# spindle gouge riser blocks



## john lucas (Sep 18, 2007)

I had been planning to make some riser blocks so that I could sharpen my spingle gouges without changing the adjustment from the bowl gouge setting. 
When I turn my hand mirrors I use both tools and would have to readjust the Oneway arm way to often. Most of my spindle gouges have a grind similar to the bowl gouge, with swept back wings and I use the Oneway Wolverine jig to sharpen them. I thought I could just build riser blocks that would give me the correct angle for the 40 degree or so angle on my spindle gouges. 
Here is a photo of the block in use.
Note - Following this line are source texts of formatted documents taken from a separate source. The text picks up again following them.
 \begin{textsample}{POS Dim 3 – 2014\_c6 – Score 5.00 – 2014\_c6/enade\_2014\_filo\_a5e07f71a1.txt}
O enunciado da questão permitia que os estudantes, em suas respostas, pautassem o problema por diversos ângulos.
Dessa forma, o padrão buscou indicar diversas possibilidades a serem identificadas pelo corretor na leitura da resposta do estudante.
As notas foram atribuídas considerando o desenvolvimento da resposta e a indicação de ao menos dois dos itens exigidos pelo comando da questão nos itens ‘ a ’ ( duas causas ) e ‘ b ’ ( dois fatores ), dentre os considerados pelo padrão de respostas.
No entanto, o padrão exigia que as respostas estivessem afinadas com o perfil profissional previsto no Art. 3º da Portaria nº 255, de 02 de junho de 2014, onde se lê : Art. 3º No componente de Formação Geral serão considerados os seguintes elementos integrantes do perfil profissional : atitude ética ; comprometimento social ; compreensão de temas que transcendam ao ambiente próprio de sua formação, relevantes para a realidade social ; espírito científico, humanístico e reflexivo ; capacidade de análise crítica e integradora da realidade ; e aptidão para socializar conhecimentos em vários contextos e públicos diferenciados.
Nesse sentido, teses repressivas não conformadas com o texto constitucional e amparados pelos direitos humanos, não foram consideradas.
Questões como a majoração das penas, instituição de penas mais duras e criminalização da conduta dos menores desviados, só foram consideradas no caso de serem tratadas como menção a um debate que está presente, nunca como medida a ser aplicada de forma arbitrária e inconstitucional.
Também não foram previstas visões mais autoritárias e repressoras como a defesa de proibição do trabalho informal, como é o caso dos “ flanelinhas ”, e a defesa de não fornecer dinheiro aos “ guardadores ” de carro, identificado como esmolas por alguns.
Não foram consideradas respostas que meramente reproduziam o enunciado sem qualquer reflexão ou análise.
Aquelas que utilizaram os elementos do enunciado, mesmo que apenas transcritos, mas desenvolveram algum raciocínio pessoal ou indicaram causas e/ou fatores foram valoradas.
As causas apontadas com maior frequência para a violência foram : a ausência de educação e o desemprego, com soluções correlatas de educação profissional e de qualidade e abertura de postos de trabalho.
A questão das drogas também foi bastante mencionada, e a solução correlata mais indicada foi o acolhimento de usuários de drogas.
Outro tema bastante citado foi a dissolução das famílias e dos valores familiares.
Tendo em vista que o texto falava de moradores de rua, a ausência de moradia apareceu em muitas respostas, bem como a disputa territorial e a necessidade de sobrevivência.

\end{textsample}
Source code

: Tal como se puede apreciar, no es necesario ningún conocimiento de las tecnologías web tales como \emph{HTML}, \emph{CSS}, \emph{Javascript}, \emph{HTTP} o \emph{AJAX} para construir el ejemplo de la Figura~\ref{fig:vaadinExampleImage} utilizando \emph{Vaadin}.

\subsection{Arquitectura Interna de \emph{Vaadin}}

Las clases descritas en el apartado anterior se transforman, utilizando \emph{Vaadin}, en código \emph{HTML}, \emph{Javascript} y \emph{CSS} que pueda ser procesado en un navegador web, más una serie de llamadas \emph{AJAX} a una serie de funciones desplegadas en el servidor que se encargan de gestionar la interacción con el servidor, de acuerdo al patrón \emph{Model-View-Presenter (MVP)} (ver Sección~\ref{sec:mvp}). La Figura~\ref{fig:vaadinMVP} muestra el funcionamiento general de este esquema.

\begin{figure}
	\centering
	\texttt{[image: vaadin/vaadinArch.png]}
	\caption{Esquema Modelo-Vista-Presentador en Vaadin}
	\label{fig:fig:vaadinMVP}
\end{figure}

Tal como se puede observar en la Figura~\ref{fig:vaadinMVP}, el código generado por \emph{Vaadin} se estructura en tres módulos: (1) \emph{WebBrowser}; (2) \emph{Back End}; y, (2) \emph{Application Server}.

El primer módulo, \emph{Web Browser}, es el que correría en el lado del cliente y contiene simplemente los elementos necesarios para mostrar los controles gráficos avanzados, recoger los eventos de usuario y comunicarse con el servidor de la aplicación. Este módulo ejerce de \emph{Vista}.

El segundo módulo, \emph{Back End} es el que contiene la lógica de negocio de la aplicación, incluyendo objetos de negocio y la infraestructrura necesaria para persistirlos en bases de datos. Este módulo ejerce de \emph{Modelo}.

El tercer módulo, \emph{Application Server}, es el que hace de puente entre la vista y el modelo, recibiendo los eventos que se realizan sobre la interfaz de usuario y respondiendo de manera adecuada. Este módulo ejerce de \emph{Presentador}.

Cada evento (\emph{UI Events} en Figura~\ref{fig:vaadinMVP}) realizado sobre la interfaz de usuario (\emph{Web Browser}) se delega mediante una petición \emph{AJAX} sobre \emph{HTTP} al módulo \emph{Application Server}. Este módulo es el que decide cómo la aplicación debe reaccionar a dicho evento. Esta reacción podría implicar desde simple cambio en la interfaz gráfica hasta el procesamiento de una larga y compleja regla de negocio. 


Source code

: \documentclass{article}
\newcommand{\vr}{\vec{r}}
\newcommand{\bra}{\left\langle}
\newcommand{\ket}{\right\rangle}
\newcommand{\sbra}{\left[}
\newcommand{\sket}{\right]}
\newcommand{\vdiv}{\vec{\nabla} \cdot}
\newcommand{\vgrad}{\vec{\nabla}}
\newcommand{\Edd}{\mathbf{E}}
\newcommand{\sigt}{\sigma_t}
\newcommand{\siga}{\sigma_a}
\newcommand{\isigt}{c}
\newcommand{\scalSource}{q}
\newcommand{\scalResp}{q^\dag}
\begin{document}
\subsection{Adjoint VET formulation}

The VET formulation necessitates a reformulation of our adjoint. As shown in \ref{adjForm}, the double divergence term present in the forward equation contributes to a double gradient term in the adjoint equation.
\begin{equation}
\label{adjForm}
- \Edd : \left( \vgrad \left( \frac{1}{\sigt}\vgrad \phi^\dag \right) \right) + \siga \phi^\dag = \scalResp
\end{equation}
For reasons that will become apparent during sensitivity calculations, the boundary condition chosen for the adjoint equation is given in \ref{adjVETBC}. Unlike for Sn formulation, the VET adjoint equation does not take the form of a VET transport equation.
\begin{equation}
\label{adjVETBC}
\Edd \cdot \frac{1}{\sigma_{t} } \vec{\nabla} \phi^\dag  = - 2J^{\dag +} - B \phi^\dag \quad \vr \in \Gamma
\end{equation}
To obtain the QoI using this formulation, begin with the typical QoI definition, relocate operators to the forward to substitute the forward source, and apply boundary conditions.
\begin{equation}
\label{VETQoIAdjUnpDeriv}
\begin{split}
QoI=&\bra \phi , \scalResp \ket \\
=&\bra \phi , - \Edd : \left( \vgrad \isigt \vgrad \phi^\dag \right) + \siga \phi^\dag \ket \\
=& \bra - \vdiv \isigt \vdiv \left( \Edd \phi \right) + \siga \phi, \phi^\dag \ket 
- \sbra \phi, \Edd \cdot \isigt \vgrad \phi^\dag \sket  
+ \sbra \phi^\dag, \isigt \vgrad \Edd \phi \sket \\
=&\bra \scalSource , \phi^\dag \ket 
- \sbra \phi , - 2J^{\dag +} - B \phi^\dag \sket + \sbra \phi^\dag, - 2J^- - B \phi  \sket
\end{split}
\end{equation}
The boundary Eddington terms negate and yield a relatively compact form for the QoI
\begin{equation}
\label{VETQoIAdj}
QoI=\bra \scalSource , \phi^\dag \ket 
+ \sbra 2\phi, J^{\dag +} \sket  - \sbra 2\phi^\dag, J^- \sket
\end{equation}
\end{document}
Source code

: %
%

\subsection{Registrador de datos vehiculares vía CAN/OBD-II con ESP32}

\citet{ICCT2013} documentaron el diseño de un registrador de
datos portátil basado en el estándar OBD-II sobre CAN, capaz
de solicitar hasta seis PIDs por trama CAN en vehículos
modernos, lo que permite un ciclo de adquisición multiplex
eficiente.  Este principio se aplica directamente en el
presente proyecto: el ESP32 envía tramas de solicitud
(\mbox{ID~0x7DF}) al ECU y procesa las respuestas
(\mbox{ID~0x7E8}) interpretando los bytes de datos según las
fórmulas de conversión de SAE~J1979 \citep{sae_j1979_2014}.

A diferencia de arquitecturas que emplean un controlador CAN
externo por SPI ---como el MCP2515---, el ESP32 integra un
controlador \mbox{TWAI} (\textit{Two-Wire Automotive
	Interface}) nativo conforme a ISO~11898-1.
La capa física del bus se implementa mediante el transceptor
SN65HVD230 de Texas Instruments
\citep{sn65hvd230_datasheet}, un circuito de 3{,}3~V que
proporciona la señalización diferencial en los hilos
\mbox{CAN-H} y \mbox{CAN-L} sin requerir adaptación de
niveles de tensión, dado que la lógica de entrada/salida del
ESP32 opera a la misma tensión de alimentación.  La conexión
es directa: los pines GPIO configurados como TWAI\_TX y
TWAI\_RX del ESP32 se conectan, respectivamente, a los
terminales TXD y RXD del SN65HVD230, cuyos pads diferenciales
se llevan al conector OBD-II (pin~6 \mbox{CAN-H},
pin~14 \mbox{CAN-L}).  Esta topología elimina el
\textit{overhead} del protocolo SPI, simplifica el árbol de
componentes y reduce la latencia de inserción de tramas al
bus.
I simply cut the corners off of a block I was about to turn. This gave me a block with one 90 degree corner and 2 45 degree corners. Then I layed the gouge and jig on the block and put the bevel flat on the grinding wheel. I marked a pencil mark on the block a little closer than the end of the Wolverine arm. Then I drilled a 3/8" shallow hole so the outer rim hit this line. Then I just carved away the back side of the hole until the bevel of the tool sat flat on the wheel. If you used a forestner style bit you could probably just "whittle" away at the hole to enlarge it enough. 
I made one for the Detail gouge and one for the 1/2" spindle gouge. I have spindle gouges with several different grinds. Usually I arrived at these based on a need from experience however most of my grinds are very similar to the Ellsworth bowl gouge grind with steeper nose angles.


----------



## allenn (Apr 13, 2008)

Great idea. I love cheap fixes.

allen norris


----------